See also Popslide, a video memory update buffer framework using this format

SNES Stripe Image RLE

Same RLE format used by Nintendo as above, but for SNES.

Format: dest, len, data, end

dest: PPU Destination: $2116 and $2117

len: Length (Word) of PPU Buffer Data:

Length Value Meaning
0000-3FFF Copy n + 1 bytes to PPU buffer
4000-7FFF Copy n + 1 bytes to PPU buffer, with RLE
8000-BFFF Copy n + 1 bytes to PPU buffer, increment 32 bytes
C000-FFFF Copy n + 1 bytes to PPU buffer, with RLE, increment 32 bytes

data: PPU Data to display in 2-byte increments (or word increments)

end: Unlike the NES version, the end byte is $FF or $FFFF.

Pixel based


This is a Markov chain (predictive) algorithm that packs predictions in varying number of bits. It works on packets measured in whole tiles, and compresses mostly pixel by pixel, making it slow. Explained on forum.


Tokumaru discovered an improvement to the way the frequency tables are changed in Codemasters algorithm, and released the compressor and decompressor as open source. And open-source rewrite of the encoder and decoder with slightly better performance can be downloaded at: http://bisqwit.iki.fi/source/tokumaru.html

The compressed data begins with a byte that tells how many tiles it encodes. 256 is maximum. Technically this byte can be ignored, if you already know how many tiles you are going to decode.

After the byte, any number of blocks follows. Each block begins with a color description table. This table tells how to encode transitions between colors in tiles belonging to this block.

There are four elements in this table, from 3 to 0, for color n. Each element begins with a two-bit integer ncolors[n], that tells how many different colors that may follow a pixel of this particular color. After the number of colors, comes a pivot color a that is encoded as follows:

Value Applicable when Meaning
nothing ncolors[n]=0 No pivot color
1 bit: 0 ncolors[n]>0 Pivot color a is 1 if n < 1, 0 otherwise.
2 bits: 10 ncolors[n]>0 Pivot color a is 2 if n < 2, 1 otherwise.
2 bits: 11 ncolors[n]>0 Pivot color a is 3 if n < 3, 2 otherwise.

The table of transition colors is then calculated using n, a, and the number of colors ncolors[n]. First, two other colors b and c are calculated.

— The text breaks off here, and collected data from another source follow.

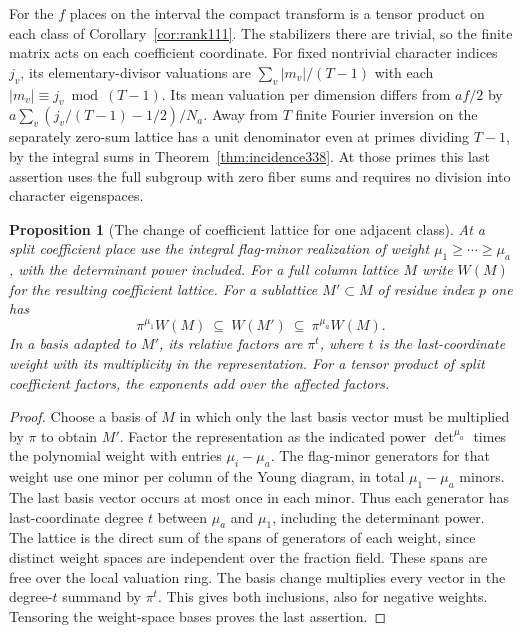 \documentclass[a4paper,11pt]{article}
\newtheorem{proposition}{Proposition}[section]
\theoremstyle{definition}
\theoremstyle{remark}
\numberwithin{equation}{section}
\begin{document}
For the \(f\) places on the interval the compact transform is a
tensor product on each class of Corollary~\ref{cor:rank111}.
The stabilizers there are trivial, so the finite matrix acts on each
coefficient coordinate. For fixed nontrivial character indices
\(j_v\), its elementary-divisor valuations are
\(\sum_v |m_v|/(T-1)\) with each \(|m_v|\equiv j_v\bmod(T-1)\).
Its mean valuation per dimension differs from \(af/2\) by
\(a\sum_v(j_v/(T-1)-1/2)/N_a\). Away from \(T\) finite Fourier
inversion on the separately zero-sum lattice has a unit denominator
even at primes dividing \(T-1\), by the integral sums in
Theorem~\ref{thm:incidence338}. At those primes this last assertion
uses the full subgroup with zero fiber sums and requires no division
into character eigenspaces.

\begin{proposition}[The change of coefficient lattice for one adjacent class]\label{prop:weightstep338}
At a split coefficient place use the integral flag-minor realization
of weight \(\mu_1\ge\cdots\ge\mu_a\), with the determinant power
included. For a full column lattice \(M\) write \(W(M)\) for the
resulting coefficient lattice. For a sublattice \(M'\subset M\)
of residue index \(p\) one has
\[
          \pi^{\mu_1}W(M)\ \subseteq\ W(M')                         \ \subseteq\ \pi^{\mu_a}W(M).
\]
In a basis adapted to \(M'\), its relative factors are
\(\pi^t\), where \(t\) is the last-coordinate weight with its
multiplicity in the representation. For a tensor product of split
coefficient factors, the exponents add over the affected factors.
\end{proposition}
\begin{proof}
Choose a basis of \(M\) in which only the last basis vector must
be multiplied by \(\pi\) to obtain \(M'\). Factor the representation
as the indicated power \(\det^{\mu_a}\) times the polynomial weight
with entries \(\mu_i-\mu_a\). The flag-minor generators for that
weight use one minor per column of the Young diagram, in total
\(\mu_1-\mu_a\) minors. The last basis vector occurs at most once
in each minor. Thus each generator has last-coordinate degree
\(t\) between \(\mu_a\) and \(\mu_1\), including the determinant
power. The lattice is the direct sum of the spans of generators of
each weight, since distinct weight spaces are independent over the
fraction field. These spans are free over the local valuation ring.
The basis change multiplies every vector in the degree-\(t\) summand
by \(\pi^t\). This gives both inclusions, also for negative weights.
Tensoring the weight-space bases proves the last assertion.
\end{proof}
\end{document}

They are the first color indexes that are neither n nor a. E.g. if a=2 and n=1, b and c become 0 and 3 respectively.

When ncolors[n] is Table of possible transition colors next[n] is
0 []
1 [a]
2 [b,c]
3 [a,b,c]

For compression purposes, ideally ncolors[n] should be chosen to be the numbers of distinct colors that actually can follow the color n, based on measuring the tile data, and, if ncolors[n]=3, the pivot color a should be the color that is transitioned into most often from color n. This transition in tile data will be encoded in two bits, while the other transitions are encoded in three bits. For other values of ncolors[n], the choice of pivot color is mandated by the actual possible colors.

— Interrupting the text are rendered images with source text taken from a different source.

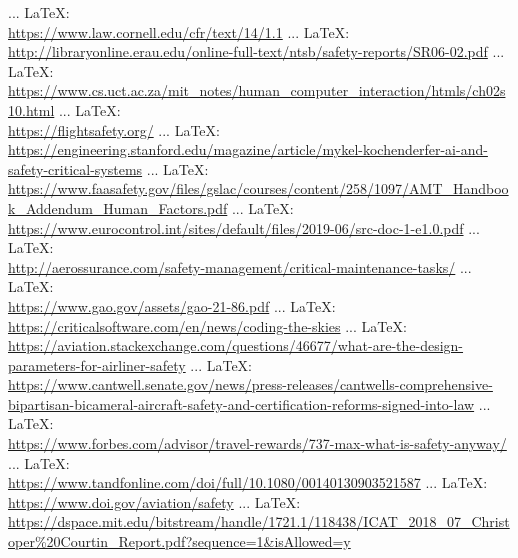 \begin{thebibliography}{99}
{{ ... \LaTeX:\\ \url{https://www.law.cornell.edu/cfr/text/14/1.1}
 ... \LaTeX:\\ \url{http://libraryonline.erau.edu/online-full-text/ntsb/safety-reports/SR06-02.pdf}
 ... \LaTeX:\\ \url{https://www.cs.uct.ac.za/mit_notes/human_computer_interaction/htmls/ch02s10.html}
 ... \LaTeX:\\ \url{https://flightsafety.org/}
 ... \LaTeX:\\ \url{https://engineering.stanford.edu/magazine/article/mykel-kochenderfer-ai-and-safety-critical-systems}
 ... \LaTeX:\\ \url{https://www.faasafety.gov/files/gslac/courses/content/258/1097/AMT_Handbook_Addendum_Human_Factors.pdf}
 ... \LaTeX:\\ \url{https://www.eurocontrol.int/sites/default/files/2019-06/src-doc-1-e1.0.pdf}
 ... \LaTeX:\\ \url{http://aerossurance.com/safety-management/critical-maintenance-tasks/}
 ... \LaTeX:\\ \url{https://www.gao.gov/assets/gao-21-86.pdf}
 ... \LaTeX:\\ \url{https://criticalsoftware.com/en/news/coding-the-skies}
 ... \LaTeX:\\ \url{https://aviation.stackexchange.com/questions/46677/what-are-the-design-parameters-for-airliner-safety}
 ... \LaTeX:\\ \url{https://www.cantwell.senate.gov/news/press-releases/cantwells-comprehensive-bipartisan-bicameral-aircraft-safety-and-certification-reforms-signed-into-law}
 ... \LaTeX:\\ \url{https://www.forbes.com/advisor/travel-rewards/737-max-what-is-safety-anyway/}
 ... \LaTeX:\\ \url{https://www.tandfonline.com/doi/full/10.1080/00140130903521587}
 ... \LaTeX:\\ \url{https://www.doi.gov/aviation/safety}
 ... \LaTeX:\\ \url{https://dspace.mit.edu/bitstream/handle/1721.1/118438/ICAT_2018_07_Christoper%20Courtin_Report.pdf?sequence=1&isAllowed=y}
}}
\end{thebibliography}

After the color description table, comes tile data encoding 16 bytes, or 8×8 pixels. Each tile is comprised of eight rows of pixels. Each pixel row begins with 1 bit, that tells whether the row is to be copied. If the bit is set, the previously decoded row is duplicated, and no other data is encoded for this pixel row. At the start of the block, the "previously decoded row" is assumed to contain zero bytes. The previous row is not reset between different tiles, unless a new block begins. If the bit was clear, eight pixels follow for x coordinates 0 to 7. Each pixel is encoded as follows, depending on the color c of the previous pixel:

Value Applicable when Meaning
2 bits x = 0 The color of the first pixel c is encoded as a 2-bit integer.
nothing ncolors[c]=0 c does not change, and nothing is encoded.
1 bit: 1 ncolors[c]>0 c does not change from previous pixel.
1 bit: 0 ncolors[c]=1 c becomes next[c][0].
2 bits: 00 ncolors[c]>1 c becomes next[c][0].
2 bits: 01 ncolors[c]=2 c becomes next[c][1].
3 bits: 010 ncolors[c]=3 c becomes next[c][1].
3 bits: 011 ncolors[c]=3 c becomes next[c][2].

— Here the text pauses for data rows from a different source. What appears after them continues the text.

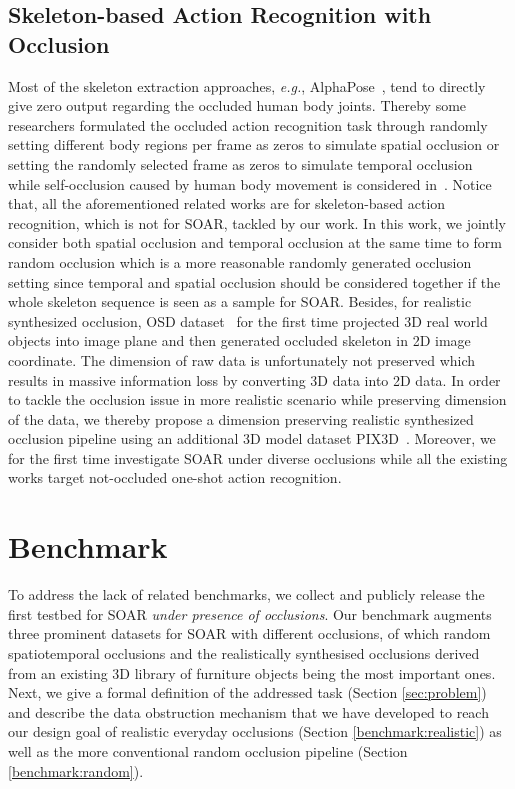 \documentclass[lettersize,journal]{IEEEtran}
\begin{document}
\subsection{Skeleton-based Action Recognition with Occlusion}
Most of the skeleton extraction approaches, \textit{e.g.}, AlphaPose~\cite{fang2017rmpe,li2018crowdpose,xiu2018poseflow}, tend to directly give zero output regarding the occluded human body joints.
Thereby some researchers formulated the occluded action recognition task through randomly setting different body regions per frame as zeros to simulate spatial occlusion or setting the randomly selected frame as zeros to simulate temporal occlusion~\cite{song2019richly,song2020richly,li2021partially,ding2020generalized,9732169,8853267} while self-occlusion caused by human body movement is considered in~\cite{8239649}. Notice that, all the aforementioned related works are for skeleton-based action recognition, which is not for SOAR, tackled by our work.
In this work, we jointly consider both spatial occlusion and temporal occlusion at the same time to form random occlusion which is a more reasonable randomly generated occlusion setting since temporal and spatial occlusion should be considered together if the whole skeleton sequence is seen as a sample for SOAR.
Besides, for realistic synthesized occlusion, OSD dataset~\cite{wu2020osd} for the first time projected 3D real world objects into image plane and then generated occluded skeleton in 2D image coordinate. The dimension of raw data is unfortunately not preserved which results in massive information loss by converting 3D data into 2D data.
In order to tackle the occlusion issue in more realistic scenario while preserving dimension of the data, we thereby propose a dimension preserving realistic synthesized occlusion pipeline using an additional 3D model dataset PIX3D~\cite{sun2018pix3d}. Moreover, we for the first time investigate SOAR under diverse occlusions while all the existing works target not-occluded one-shot action recognition. \section{Benchmark}
\label{sec:benchmark}
To address the lack of related benchmarks, we collect and publicly release the first testbed for SOAR \textit{under presence of occlusions}. 
Our benchmark augments three prominent datasets for SOAR with different occlusions, of which random spatiotemporal occlusions and the realistically synthesised occlusions derived from an existing 3D library of furniture objects being the most important ones.
Next, we give a formal definition of the addressed task (Section \ref{sec:problem}) and 
describe the data obstruction mechanism that we have developed to reach our design goal of realistic everyday occlusions (Section \ref{benchmark:realistic}) as well as the more conventional random occlusion pipeline (Section \ref{benchmark:random}).
\end{document}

After each full tile, if there are still remaining tiles to be decoded, comes one bit that tells what comes next. Value 1 means a new block start, with a new color description table. Value 0 means that more tile data will follow.

Common byte

Oracle common byte

This codec, used in The Legend of Zelda: Oracle of Seasons and The Legend of Zelda: Oracle of Ages according to Dwedit, is roughly comparable to RLE in complexity. For each 16-byte block, the compressor determines the most common byte in that block. The compressed data for each block starts with a 2-byte mask, then the most common byte, then other bytes in order that aren't the most common.

To decode a block: First read the two-byte mask. If the entire mask is zero, set the bit corresponding to the first byte to true. Then read the most common byte. For each bit in the mask, if the bit is 1, write the most common byte to output; otherwise, copy one byte.

Maximum expansion is 12.5% for any block that has 16 different bytes in it: two bytes of mask and 16 bytes of data.


A lot of games on platforms after the NES use LZ77 family compression methods such as LZSS, which generalizes run-length encoding to allow copying data from several bytes ago, not just the previous byte. Few NES games use LZ77 because the NES's limited work RAM and limited access to video memory make it difficult to resolve back references. (Fewer still use LZW or any other LZ78-based method because of patents that subsisted through the NES, Super NES, and Nintendo 64 eras.)

In LZSS, the mask contains 8 commands, each either to copy a literal byte or to copy a back reference. determines whether the next 8 things are literal bytes or back references. Once all commands have been processed, read another mask.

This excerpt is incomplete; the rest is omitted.